Last page of the Codex Boturini

Shown here (right) is the end of the Codex Boturini, also known as the Tira de la Peregrinación (Pilgrimage Scoll), a uniquely precious and valuable manuscript that tells the story of the journey of the Mexica (Aztec) people from Aztlán to the Basin of Mexico. It is kept proudly in the Biblioteca Nacional de Antropología e Historia in Mexico City. Some years ago we prepared a ‘key’ for reading the famous first page (follow link below) with its rich detail of the departure from Aztlán in 1168 CE. In contrast, the last page only features two, very similar and plain-looking characters. Who are they, where are they heading, and what are they carrying? (Compiled by Ian Mursell/Mexicolore)

The narrative of the Codex comes to an abrupt end, interrupting the relating of the war between the city-states of Colhuacan and Xochimilco, in which the Mexica fought on the side of the Colhua people.
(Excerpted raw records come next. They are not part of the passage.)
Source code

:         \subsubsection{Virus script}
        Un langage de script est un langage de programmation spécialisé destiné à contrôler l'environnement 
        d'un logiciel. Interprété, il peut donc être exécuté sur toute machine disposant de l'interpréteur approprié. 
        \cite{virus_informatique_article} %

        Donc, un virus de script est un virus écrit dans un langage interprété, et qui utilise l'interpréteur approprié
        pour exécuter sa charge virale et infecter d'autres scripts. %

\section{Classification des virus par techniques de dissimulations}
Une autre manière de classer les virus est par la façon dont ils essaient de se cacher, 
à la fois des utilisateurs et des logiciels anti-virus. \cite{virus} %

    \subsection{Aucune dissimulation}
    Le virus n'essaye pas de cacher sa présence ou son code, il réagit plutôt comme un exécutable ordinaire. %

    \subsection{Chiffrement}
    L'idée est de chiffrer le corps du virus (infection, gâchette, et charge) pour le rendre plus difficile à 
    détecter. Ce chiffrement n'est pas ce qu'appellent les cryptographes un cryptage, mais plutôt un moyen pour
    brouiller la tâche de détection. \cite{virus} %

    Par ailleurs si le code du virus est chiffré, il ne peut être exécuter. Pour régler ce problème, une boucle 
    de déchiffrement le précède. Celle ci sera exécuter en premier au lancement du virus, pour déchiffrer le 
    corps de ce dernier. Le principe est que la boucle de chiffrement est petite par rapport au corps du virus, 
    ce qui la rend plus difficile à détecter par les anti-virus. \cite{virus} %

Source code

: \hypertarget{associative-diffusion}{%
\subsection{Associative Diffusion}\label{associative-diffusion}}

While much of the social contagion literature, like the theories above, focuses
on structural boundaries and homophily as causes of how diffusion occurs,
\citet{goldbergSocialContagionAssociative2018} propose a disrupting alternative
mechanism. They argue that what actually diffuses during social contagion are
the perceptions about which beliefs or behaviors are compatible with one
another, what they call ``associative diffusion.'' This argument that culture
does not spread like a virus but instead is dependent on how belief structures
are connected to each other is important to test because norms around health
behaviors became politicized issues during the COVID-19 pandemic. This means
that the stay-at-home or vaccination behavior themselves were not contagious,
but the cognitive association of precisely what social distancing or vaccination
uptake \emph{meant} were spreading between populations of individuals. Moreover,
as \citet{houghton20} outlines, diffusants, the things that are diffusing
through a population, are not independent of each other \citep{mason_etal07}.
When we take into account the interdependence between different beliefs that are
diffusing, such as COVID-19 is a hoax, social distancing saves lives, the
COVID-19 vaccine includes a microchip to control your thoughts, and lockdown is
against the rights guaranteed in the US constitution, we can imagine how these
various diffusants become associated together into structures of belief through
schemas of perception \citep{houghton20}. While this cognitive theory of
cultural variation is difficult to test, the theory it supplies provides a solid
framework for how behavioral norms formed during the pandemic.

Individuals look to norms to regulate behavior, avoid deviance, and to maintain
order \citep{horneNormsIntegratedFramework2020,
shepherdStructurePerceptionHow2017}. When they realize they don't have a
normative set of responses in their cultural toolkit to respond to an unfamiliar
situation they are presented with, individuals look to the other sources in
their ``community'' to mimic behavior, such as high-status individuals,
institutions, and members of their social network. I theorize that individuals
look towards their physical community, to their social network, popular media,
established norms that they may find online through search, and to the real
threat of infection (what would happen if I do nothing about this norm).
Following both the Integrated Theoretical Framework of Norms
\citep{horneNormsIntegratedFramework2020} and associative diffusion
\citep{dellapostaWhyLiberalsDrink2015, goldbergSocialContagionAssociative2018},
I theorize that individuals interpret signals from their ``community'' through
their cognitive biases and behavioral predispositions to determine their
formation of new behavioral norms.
We don’t know why the narrative ends, inconclusively, at this point. Clearly the document wasn’t damaged in any way, the narration simply stops.
On the previous page, the Colhua king Coxcoxtli calls on the Aztecs to capture 8,000 Xochimilcan warriors, and to prove it by bringing back the corresponding number of ears. Instead of ears, the Mexica decide to cut off their prisoners’ noses, and the two Aztec warriors shown here are setting off, obsidian blades to hand, to fulfil this gruesome mission. The bags are to be filled with human ears or noses!

Intriguingly, at the foot of the final page on the original, shown here (right) (the other images, above, were scanned from a hand-drawn facsimile of the Codex, in a private collection) there remains to this day a ‘sticky note’ attached to the Codex when it was exhibited in the Egyptian Hall, Piccadilly, London, in 1824 as part of the exhibition ‘Ancient and Modern Mexico’, assembled by William Bullock following his excursion to Mexico in 1823. At least the caption attempts to do the manuscript due justice, ending with the words ‘it is considered in Mexico as the most perfect and valuable one of the kind extant’. The exhibition itself has since been hailed as ‘the first exhibition of pre-Columbian antiquities anywhere in the world’.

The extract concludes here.